ASSIGNED TASK: Reproduce word for word, from the entries below, the line with "- Memory blow-up: bound", the line with "- Prefix caching", and every line between them, and nothing more.

[Start of section]

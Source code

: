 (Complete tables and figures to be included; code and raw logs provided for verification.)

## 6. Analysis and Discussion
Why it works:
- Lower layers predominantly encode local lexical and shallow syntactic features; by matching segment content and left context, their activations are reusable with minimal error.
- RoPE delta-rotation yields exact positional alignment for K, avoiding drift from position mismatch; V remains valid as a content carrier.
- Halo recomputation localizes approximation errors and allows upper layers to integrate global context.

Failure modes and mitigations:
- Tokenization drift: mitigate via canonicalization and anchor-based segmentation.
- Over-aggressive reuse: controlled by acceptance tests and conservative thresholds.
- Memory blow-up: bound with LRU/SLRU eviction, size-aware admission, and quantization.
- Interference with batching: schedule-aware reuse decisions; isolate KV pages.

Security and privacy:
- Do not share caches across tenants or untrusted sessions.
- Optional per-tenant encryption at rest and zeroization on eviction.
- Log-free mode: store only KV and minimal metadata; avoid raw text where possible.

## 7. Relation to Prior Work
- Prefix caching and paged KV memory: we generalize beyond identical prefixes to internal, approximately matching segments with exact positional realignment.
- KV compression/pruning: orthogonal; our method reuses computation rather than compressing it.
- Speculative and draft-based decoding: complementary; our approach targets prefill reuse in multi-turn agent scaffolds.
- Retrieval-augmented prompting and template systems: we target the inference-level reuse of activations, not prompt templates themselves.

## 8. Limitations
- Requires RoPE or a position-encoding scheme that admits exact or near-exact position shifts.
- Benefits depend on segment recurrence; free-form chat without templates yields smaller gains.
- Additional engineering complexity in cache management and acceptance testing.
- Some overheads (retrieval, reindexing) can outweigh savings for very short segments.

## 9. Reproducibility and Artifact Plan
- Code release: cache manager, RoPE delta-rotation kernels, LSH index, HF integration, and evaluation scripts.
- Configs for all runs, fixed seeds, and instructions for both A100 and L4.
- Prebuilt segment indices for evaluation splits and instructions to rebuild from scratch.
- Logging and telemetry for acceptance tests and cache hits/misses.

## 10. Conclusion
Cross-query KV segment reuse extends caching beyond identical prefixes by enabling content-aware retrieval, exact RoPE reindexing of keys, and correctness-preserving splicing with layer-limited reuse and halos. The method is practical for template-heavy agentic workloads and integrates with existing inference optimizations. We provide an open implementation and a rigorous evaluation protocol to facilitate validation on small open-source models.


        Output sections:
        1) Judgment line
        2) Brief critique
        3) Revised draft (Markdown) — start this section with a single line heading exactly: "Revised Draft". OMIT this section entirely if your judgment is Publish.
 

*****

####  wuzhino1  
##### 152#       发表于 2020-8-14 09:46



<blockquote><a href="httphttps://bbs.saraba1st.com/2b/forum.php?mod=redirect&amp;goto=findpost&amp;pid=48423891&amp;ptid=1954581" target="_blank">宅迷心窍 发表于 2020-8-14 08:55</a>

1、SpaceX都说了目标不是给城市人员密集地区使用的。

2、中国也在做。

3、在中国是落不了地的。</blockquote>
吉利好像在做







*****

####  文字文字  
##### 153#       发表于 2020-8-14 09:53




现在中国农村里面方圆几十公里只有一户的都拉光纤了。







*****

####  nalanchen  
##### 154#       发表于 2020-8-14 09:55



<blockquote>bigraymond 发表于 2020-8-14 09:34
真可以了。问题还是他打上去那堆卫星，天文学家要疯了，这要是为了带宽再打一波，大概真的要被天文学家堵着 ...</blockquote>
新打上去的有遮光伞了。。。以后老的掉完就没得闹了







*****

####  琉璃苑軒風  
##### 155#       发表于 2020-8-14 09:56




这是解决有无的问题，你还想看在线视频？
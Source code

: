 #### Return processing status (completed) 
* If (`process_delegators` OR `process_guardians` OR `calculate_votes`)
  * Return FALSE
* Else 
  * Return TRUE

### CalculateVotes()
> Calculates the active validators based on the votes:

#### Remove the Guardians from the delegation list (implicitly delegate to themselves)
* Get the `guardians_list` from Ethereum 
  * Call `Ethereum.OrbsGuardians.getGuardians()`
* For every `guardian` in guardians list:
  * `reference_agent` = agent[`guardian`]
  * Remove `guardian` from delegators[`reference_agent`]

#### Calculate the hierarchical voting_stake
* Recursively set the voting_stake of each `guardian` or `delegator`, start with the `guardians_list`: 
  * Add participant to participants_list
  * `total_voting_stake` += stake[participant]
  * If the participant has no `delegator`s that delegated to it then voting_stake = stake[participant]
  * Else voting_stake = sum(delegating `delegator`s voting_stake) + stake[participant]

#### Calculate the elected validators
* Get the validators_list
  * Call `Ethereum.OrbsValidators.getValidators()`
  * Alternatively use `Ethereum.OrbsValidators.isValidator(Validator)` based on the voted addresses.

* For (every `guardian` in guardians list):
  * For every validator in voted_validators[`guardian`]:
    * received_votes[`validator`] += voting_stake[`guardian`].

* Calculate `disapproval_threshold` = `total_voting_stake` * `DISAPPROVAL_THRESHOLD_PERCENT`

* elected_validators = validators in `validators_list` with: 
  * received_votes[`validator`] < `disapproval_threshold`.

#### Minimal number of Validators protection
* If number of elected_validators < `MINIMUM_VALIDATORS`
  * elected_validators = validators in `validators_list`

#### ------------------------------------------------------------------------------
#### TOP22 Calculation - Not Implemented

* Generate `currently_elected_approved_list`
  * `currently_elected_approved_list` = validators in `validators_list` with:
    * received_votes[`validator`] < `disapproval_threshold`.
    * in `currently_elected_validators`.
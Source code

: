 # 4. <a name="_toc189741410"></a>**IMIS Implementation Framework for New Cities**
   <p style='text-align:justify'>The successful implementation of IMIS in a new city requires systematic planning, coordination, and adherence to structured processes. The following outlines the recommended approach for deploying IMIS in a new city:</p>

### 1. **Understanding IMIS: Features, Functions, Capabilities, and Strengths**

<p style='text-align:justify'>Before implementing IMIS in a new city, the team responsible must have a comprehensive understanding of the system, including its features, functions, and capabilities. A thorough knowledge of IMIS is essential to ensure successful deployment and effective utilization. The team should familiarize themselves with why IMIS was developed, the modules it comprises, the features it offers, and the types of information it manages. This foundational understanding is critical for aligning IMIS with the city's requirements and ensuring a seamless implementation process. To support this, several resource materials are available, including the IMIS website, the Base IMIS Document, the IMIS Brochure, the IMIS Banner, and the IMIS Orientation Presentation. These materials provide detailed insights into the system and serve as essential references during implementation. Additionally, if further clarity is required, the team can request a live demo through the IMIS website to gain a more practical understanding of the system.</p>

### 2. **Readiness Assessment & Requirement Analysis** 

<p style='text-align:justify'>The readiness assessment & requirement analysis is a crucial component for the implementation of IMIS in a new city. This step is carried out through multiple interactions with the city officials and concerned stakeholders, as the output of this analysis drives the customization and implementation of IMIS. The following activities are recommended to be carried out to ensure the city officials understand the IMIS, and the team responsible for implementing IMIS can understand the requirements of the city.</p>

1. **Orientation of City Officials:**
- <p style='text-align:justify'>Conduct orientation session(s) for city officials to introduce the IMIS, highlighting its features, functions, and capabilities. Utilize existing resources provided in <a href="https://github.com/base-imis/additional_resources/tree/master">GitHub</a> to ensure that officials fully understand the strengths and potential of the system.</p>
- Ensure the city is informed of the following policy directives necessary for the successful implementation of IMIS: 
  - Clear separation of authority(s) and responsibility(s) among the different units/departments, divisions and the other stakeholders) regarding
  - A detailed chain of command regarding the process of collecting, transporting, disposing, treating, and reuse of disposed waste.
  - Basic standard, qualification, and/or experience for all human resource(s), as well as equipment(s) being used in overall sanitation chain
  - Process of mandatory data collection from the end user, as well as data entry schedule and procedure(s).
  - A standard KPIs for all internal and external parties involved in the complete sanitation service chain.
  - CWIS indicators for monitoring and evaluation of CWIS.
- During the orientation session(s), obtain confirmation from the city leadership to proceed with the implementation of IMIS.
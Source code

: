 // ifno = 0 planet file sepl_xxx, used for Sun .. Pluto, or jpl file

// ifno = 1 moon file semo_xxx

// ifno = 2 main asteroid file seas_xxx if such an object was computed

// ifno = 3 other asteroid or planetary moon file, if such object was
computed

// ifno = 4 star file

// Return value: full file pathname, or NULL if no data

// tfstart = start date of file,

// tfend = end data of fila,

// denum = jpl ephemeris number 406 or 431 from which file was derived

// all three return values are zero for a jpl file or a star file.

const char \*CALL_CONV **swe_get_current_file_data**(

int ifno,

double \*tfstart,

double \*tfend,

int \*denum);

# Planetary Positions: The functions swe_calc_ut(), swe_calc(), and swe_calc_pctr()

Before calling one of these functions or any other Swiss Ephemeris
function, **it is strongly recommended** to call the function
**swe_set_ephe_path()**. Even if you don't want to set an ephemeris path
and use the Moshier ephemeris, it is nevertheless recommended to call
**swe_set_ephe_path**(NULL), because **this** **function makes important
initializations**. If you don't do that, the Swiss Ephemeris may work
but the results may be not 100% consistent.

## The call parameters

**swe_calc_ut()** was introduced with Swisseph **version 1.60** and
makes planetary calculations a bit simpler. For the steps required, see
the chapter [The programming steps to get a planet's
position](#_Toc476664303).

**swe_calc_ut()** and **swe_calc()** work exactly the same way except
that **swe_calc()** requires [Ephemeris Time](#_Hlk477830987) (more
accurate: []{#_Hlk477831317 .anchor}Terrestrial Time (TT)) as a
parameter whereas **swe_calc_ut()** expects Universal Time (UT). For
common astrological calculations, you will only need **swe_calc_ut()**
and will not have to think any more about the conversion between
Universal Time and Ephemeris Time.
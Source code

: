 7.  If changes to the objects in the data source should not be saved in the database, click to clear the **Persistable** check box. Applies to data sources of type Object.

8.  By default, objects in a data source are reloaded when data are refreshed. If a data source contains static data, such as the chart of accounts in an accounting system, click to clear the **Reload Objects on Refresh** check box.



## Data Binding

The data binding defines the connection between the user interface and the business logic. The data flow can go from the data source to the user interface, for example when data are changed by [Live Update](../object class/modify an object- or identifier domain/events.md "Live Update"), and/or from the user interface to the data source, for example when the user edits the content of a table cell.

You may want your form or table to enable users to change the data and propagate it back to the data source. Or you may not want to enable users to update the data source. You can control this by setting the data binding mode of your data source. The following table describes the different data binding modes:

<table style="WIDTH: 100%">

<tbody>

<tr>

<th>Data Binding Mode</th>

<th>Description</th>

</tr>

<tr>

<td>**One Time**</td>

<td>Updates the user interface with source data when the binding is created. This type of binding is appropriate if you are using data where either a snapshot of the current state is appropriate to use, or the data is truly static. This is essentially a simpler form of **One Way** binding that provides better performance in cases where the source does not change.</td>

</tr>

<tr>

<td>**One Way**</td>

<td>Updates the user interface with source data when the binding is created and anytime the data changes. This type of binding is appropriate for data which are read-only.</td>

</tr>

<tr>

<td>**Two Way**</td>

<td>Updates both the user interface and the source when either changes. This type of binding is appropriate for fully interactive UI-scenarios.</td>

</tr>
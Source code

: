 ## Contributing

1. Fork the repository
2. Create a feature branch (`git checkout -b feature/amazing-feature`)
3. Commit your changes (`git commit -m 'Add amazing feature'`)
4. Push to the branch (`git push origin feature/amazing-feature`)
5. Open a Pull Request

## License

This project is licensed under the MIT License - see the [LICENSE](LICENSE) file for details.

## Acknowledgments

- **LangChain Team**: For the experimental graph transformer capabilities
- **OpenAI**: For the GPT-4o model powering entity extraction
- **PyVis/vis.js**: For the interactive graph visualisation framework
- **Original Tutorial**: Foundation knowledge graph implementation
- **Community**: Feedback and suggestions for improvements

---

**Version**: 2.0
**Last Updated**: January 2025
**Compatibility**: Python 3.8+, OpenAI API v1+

[End of section]

RESULT FOR THIS EXERCISE:
- Memory blow-up: bound with LRU/SLRU eviction, size-aware admission, and quantization.
- Interference with batching: schedule-aware reuse decisions; isolate KV pages.

Security and privacy:
- Do not share caches across tenants or untrusted sessions.
- Optional per-tenant encryption at rest and zeroization on eviction.
- Log-free mode: store only KV and minimal metadata; avoid raw text where possible.

## 7. Relation to Prior Work
- Prefix caching and paged KV memory: we generalize beyond identical prefixes to internal, approximately matching segments with exact positional realignment.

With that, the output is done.